**Data supplied:**
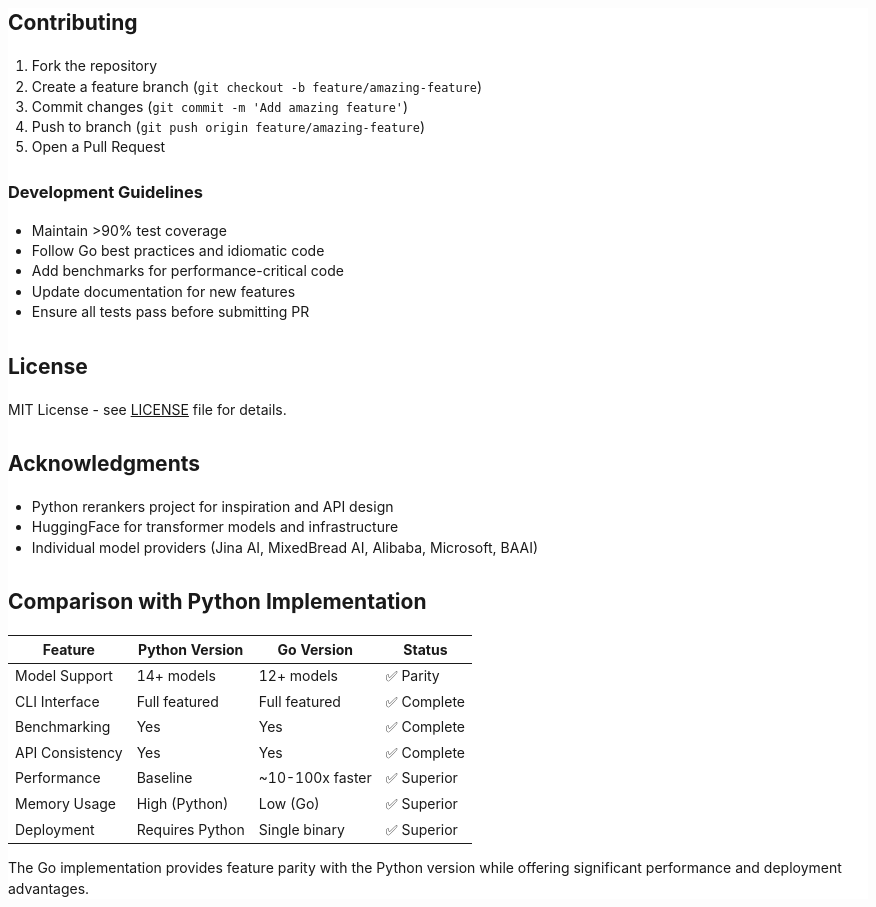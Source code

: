 ## Contributing

1. Fork the repository
2. Create a feature branch (`git checkout -b feature/amazing-feature`)
3. Commit changes (`git commit -m 'Add amazing feature'`)
4. Push to branch (`git push origin feature/amazing-feature`)
5. Open a Pull Request

### Development Guidelines

- Maintain >90% test coverage
- Follow Go best practices and idiomatic code
- Add benchmarks for performance-critical code
- Update documentation for new features
- Ensure all tests pass before submitting PR

## License

MIT License - see [LICENSE](LICENSE) file for details.

## Acknowledgments

- Python rerankers project for inspiration and API design
- HuggingFace for transformer models and infrastructure
- Individual model providers (Jina AI, MixedBread AI, Alibaba, Microsoft, BAAI)

## Comparison with Python Implementation

| Feature | Python Version | Go Version | Status |
|---------|---------------|------------|--------|
| Model Support | 14+ models | 12+ models | ✅ Parity |
| CLI Interface | Full featured | Full featured | ✅ Complete |
| Benchmarking | Yes | Yes | ✅ Complete |
| API Consistency | Yes | Yes | ✅ Complete |
| Performance | Baseline | ~10-100x faster | ✅ Superior |
| Memory Usage | High (Python) | Low (Go) | ✅ Superior |
| Deployment | Requires Python | Single binary | ✅ Superior |

The Go implementation provides feature parity with the Python version while offering significant performance and deployment advantages.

**Exercise description:** Out of the records above, pull each line containing the word "models".

**Result:**
- HuggingFace for transformer models and infrastructure
| Model Support | 14+ models | 12+ models | ✅ Parity |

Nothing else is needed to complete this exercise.